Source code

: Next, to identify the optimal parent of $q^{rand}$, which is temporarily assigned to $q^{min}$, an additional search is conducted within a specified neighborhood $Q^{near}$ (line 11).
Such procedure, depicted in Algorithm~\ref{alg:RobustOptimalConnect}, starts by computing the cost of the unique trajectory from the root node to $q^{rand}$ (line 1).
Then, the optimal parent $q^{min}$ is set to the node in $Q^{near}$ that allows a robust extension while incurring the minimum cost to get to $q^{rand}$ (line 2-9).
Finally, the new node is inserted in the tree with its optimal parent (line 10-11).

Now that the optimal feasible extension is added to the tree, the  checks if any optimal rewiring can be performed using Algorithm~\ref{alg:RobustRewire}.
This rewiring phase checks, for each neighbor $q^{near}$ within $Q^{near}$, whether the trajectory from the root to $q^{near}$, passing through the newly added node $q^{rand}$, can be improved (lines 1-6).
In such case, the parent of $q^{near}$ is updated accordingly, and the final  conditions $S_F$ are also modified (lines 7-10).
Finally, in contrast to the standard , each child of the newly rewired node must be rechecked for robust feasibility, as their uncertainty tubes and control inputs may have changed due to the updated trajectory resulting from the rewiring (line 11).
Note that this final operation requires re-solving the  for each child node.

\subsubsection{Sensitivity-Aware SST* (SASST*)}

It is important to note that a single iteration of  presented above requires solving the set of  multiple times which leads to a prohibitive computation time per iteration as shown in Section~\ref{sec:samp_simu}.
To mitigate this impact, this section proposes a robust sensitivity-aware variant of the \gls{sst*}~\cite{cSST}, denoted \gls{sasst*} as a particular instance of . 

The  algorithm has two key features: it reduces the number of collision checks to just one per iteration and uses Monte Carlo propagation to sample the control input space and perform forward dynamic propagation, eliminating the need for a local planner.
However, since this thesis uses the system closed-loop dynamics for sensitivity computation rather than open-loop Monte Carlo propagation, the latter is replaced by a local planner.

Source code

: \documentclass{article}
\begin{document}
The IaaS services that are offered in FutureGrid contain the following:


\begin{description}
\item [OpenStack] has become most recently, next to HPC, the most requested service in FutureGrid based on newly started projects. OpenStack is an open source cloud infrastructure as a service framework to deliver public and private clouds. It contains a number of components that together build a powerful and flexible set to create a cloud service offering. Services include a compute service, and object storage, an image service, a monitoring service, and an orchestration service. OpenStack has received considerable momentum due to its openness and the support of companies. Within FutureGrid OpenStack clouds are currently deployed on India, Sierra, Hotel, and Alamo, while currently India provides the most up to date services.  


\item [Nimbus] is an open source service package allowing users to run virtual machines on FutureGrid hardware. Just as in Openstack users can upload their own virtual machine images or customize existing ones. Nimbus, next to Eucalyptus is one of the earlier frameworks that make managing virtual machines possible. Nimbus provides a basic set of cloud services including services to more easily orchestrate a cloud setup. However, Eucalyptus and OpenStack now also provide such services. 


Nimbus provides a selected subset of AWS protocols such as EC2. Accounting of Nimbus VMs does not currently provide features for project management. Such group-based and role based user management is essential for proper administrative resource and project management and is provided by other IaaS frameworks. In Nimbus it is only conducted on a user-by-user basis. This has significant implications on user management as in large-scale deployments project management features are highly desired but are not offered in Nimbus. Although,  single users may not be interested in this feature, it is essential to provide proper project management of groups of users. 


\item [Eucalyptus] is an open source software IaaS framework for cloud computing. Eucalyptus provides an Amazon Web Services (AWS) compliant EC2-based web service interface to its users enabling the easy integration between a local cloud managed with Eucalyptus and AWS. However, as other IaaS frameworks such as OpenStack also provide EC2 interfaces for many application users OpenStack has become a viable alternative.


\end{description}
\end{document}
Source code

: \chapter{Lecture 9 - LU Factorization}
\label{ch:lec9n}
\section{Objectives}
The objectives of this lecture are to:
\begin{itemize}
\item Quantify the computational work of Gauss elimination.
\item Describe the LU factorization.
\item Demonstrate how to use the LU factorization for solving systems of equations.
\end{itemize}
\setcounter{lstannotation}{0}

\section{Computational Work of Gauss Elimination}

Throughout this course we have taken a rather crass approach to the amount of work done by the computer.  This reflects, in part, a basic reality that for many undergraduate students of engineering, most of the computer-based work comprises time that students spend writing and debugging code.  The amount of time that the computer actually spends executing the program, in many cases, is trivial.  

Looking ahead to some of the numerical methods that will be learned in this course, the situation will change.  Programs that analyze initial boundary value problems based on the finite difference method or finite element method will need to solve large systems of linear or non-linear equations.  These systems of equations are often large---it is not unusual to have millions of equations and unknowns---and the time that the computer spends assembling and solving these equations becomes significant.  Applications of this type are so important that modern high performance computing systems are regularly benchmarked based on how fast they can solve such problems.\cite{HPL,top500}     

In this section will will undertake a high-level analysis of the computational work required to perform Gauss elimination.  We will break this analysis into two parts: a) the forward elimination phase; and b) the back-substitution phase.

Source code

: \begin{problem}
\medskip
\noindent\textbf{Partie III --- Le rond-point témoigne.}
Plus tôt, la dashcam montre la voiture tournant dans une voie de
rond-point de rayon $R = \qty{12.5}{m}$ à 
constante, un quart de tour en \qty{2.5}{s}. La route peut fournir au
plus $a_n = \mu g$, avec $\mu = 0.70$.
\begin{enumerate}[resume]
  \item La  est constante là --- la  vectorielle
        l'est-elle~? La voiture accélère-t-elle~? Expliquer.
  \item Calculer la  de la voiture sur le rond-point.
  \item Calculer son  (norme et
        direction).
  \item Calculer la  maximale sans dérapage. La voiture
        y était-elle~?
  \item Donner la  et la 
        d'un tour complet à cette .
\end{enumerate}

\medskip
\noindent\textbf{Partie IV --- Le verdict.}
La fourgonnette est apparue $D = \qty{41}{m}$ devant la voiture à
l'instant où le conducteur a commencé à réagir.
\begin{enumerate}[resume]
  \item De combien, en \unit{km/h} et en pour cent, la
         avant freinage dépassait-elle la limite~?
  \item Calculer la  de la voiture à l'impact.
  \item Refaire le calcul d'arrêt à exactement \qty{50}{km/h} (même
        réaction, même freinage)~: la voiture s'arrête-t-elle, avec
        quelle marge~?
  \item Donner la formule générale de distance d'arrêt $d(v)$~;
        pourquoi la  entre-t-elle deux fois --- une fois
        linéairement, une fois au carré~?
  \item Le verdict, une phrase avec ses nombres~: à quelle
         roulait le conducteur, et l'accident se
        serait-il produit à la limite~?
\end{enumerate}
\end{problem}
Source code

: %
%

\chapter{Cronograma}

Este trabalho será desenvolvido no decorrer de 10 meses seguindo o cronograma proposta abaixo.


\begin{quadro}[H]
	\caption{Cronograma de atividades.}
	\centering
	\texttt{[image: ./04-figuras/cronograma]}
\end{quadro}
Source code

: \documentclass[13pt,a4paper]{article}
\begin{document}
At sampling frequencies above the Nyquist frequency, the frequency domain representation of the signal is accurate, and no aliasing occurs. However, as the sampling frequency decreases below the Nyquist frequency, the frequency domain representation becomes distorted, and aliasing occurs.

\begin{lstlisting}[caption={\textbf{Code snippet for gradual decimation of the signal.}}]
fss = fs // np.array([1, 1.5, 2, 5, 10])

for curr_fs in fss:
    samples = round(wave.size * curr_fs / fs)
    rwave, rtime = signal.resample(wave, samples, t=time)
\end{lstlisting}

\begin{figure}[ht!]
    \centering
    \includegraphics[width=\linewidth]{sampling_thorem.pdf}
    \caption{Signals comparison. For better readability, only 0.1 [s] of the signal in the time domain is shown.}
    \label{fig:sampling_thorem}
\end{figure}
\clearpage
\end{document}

=-=-=

_Prompt_
Copy the whole of the data above exactly.

_Expected answer_
Source code

: Next, to identify the optimal parent of $q^{rand}$, which is temporarily assigned to $q^{min}$, an additional search is conducted within a specified neighborhood $Q^{near}$ (line 11).
Such procedure, depicted in Algorithm~\ref{alg:RobustOptimalConnect}, starts by computing the cost of the unique trajectory from the root node to $q^{rand}$ (line 1).
Then, the optimal parent $q^{min}$ is set to the node in $Q^{near}$ that allows a robust extension while incurring the minimum cost to get to $q^{rand}$ (line 2-9).
Finally, the new node is inserted in the tree with its optimal parent (line 10-11).

Now that the optimal feasible extension is added to the tree, the  checks if any optimal rewiring can be performed using Algorithm~\ref{alg:RobustRewire}.
This rewiring phase checks, for each neighbor $q^{near}$ within $Q^{near}$, whether the trajectory from the root to $q^{near}$, passing through the newly added node $q^{rand}$, can be improved (lines 1-6).
In such case, the parent of $q^{near}$ is updated accordingly, and the final  conditions $S_F$ are also modified (lines 7-10).
Finally, in contrast to the standard , each child of the newly rewired node must be rechecked for robust feasibility, as their uncertainty tubes and control inputs may have changed due to the updated trajectory resulting from the rewiring (line 11).
Note that this final operation requires re-solving the  for each child node.

\subsubsection{Sensitivity-Aware SST* (SASST*)}

It is important to note that a single iteration of  presented above requires solving the set of  multiple times which leads to a prohibitive computation time per iteration as shown in Section~\ref{sec:samp_simu}.
To mitigate this impact, this section proposes a robust sensitivity-aware variant of the \gls{sst*}~\cite{cSST}, denoted \gls{sasst*} as a particular instance of . 

The  algorithm has two key features: it reduces the number of collision checks to just one per iteration and uses Monte Carlo propagation to sample the control input space and perform forward dynamic propagation, eliminating the need for a local planner.
However, since this thesis uses the system closed-loop dynamics for sensitivity computation rather than open-loop Monte Carlo propagation, the latter is replaced by a local planner.

Source code

: \documentclass{article}
\begin{document}
The IaaS services that are offered in FutureGrid contain the following:


\begin{description}
\item [OpenStack] has become most recently, next to HPC, the most requested service in FutureGrid based on newly started projects. OpenStack is an open source cloud infrastructure as a service framework to deliver public and private clouds. It contains a number of components that together build a powerful and flexible set to create a cloud service offering. Services include a compute service, and object storage, an image service, a monitoring service, and an orchestration service. OpenStack has received considerable momentum due to its openness and the support of companies. Within FutureGrid OpenStack clouds are currently deployed on India, Sierra, Hotel, and Alamo, while currently India provides the most up to date services.  


\item [Nimbus] is an open source service package allowing users to run virtual machines on FutureGrid hardware. Just as in Openstack users can upload their own virtual machine images or customize existing ones. Nimbus, next to Eucalyptus is one of the earlier frameworks that make managing virtual machines possible. Nimbus provides a basic set of cloud services including services to more easily orchestrate a cloud setup. However, Eucalyptus and OpenStack now also provide such services. 


Nimbus provides a selected subset of AWS protocols such as EC2. Accounting of Nimbus VMs does not currently provide features for project management. Such group-based and role based user management is essential for proper administrative resource and project management and is provided by other IaaS frameworks. In Nimbus it is only conducted on a user-by-user basis. This has significant implications on user management as in large-scale deployments project management features are highly desired but are not offered in Nimbus. Although,  single users may not be interested in this feature, it is essential to provide proper project management of groups of users. 


\item [Eucalyptus] is an open source software IaaS framework for cloud computing. Eucalyptus provides an Amazon Web Services (AWS) compliant EC2-based web service interface to its users enabling the easy integration between a local cloud managed with Eucalyptus and AWS. However, as other IaaS frameworks such as OpenStack also provide EC2 interfaces for many application users OpenStack has become a viable alternative.


\end{description}
\end{document}
Source code

: \chapter{Lecture 9 - LU Factorization}
\label{ch:lec9n}
\section{Objectives}
The objectives of this lecture are to:
\begin{itemize}
\item Quantify the computational work of Gauss elimination.
\item Describe the LU factorization.
\item Demonstrate how to use the LU factorization for solving systems of equations.
\end{itemize}
\setcounter{lstannotation}{0}

\section{Computational Work of Gauss Elimination}

Throughout this course we have taken a rather crass approach to the amount of work done by the computer.  This reflects, in part, a basic reality that for many undergraduate students of engineering, most of the computer-based work comprises time that students spend writing and debugging code.  The amount of time that the computer actually spends executing the program, in many cases, is trivial.  

Looking ahead to some of the numerical methods that will be learned in this course, the situation will change.  Programs that analyze initial boundary value problems based on the finite difference method or finite element method will need to solve large systems of linear or non-linear equations.  These systems of equations are often large---it is not unusual to have millions of equations and unknowns---and the time that the computer spends assembling and solving these equations becomes significant.  Applications of this type are so important that modern high performance computing systems are regularly benchmarked based on how fast they can solve such problems.\cite{HPL,top500}     

In this section will will undertake a high-level analysis of the computational work required to perform Gauss elimination.  We will break this analysis into two parts: a) the forward elimination phase; and b) the back-substitution phase.

Source code

: \begin{problem}
\medskip
\noindent\textbf{Partie III --- Le rond-point témoigne.}
Plus tôt, la dashcam montre la voiture tournant dans une voie de
rond-point de rayon $R = \qty{12.5}{m}$ à 
constante, un quart de tour en \qty{2.5}{s}. La route peut fournir au
plus $a_n = \mu g$, avec $\mu = 0.70$.
\begin{enumerate}[resume]
  \item La  est constante là --- la  vectorielle
        l'est-elle~? La voiture accélère-t-elle~? Expliquer.
  \item Calculer la  de la voiture sur le rond-point.
  \item Calculer son  (norme et
        direction).
  \item Calculer la  maximale sans dérapage. La voiture
        y était-elle~?
  \item Donner la  et la 
        d'un tour complet à cette .
\end{enumerate}

\medskip
\noindent\textbf{Partie IV --- Le verdict.}
La fourgonnette est apparue $D = \qty{41}{m}$ devant la voiture à
l'instant où le conducteur a commencé à réagir.
\begin{enumerate}[resume]
  \item De combien, en \unit{km/h} et en pour cent, la
         avant freinage dépassait-elle la limite~?
  \item Calculer la  de la voiture à l'impact.
  \item Refaire le calcul d'arrêt à exactement \qty{50}{km/h} (même
        réaction, même freinage)~: la voiture s'arrête-t-elle, avec
        quelle marge~?
  \item Donner la formule générale de distance d'arrêt $d(v)$~;
        pourquoi la  entre-t-elle deux fois --- une fois
        linéairement, une fois au carré~?
  \item Le verdict, une phrase avec ses nombres~: à quelle
         roulait le conducteur, et l'accident se
        serait-il produit à la limite~?
\end{enumerate}
\end{problem}
Source code

: %
%

\chapter{Cronograma}

Este trabalho será desenvolvido no decorrer de 10 meses seguindo o cronograma proposta abaixo.


\begin{quadro}[H]
	\caption{Cronograma de atividades.}
	\centering
	\texttt{[image: ./04-figuras/cronograma]}
\end{quadro}
Source code

: \documentclass[13pt,a4paper]{article}
\begin{document}
At sampling frequencies above the Nyquist frequency, the frequency domain representation of the signal is accurate, and no aliasing occurs. However, as the sampling frequency decreases below the Nyquist frequency, the frequency domain representation becomes distorted, and aliasing occurs.

\begin{lstlisting}[caption={\textbf{Code snippet for gradual decimation of the signal.}}]
fss = fs // np.array([1, 1.5, 2, 5, 10])

for curr_fs in fss:
    samples = round(wave.size * curr_fs / fs)
    rwave, rtime = signal.resample(wave, samples, t=time)
\end{lstlisting}

\begin{figure}[ht!]
    \centering
    \includegraphics[width=\linewidth]{sampling_thorem.pdf}
    \caption{Signals comparison. For better readability, only 0.1 [s] of the signal in the time domain is shown.}
    \label{fig:sampling_thorem}
\end{figure}
\clearpage
\end{document}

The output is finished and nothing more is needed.